- [AIM OF THE TASK]:
Work out how many lines in the records below include the string "possible", and reply with that number alone.

- [SOURCE DATA]:
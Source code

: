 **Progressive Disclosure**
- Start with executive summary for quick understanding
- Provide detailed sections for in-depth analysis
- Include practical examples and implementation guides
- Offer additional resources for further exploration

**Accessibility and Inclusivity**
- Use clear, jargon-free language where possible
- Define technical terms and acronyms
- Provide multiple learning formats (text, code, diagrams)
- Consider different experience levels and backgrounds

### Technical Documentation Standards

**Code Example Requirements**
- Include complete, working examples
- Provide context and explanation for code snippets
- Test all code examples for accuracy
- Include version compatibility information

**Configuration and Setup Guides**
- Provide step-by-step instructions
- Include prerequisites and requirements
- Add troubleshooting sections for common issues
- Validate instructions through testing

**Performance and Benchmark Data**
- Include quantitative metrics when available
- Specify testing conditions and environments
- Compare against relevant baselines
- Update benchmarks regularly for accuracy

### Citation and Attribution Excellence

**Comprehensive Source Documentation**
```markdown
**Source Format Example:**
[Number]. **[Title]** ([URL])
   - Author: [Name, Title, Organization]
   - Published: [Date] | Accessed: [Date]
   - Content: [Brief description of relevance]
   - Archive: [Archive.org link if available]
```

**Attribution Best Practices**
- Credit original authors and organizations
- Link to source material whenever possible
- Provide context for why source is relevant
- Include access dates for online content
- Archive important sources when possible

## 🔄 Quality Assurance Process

==

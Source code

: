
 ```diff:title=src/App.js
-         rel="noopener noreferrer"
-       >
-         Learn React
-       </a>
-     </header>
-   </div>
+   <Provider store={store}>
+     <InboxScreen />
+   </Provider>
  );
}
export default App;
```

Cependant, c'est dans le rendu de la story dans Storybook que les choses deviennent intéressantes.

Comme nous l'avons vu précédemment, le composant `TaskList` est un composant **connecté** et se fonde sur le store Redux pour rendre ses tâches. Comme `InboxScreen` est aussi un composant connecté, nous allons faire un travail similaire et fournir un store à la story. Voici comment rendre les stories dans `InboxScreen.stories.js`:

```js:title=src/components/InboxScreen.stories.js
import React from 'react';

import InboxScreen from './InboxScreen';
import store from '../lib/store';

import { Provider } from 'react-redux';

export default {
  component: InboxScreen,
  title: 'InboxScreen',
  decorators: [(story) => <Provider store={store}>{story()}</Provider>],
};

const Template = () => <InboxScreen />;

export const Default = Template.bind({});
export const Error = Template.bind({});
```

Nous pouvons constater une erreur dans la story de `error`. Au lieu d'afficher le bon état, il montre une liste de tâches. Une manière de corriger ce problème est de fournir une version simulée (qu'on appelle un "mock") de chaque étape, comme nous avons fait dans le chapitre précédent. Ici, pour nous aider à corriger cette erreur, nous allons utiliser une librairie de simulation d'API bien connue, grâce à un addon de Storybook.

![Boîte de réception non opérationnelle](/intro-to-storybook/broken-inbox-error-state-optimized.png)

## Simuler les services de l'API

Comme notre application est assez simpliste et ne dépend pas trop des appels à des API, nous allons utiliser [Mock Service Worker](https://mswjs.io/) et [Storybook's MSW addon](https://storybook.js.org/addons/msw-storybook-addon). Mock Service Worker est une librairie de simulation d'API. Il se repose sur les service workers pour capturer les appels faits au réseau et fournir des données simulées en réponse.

- [REPLY]:
3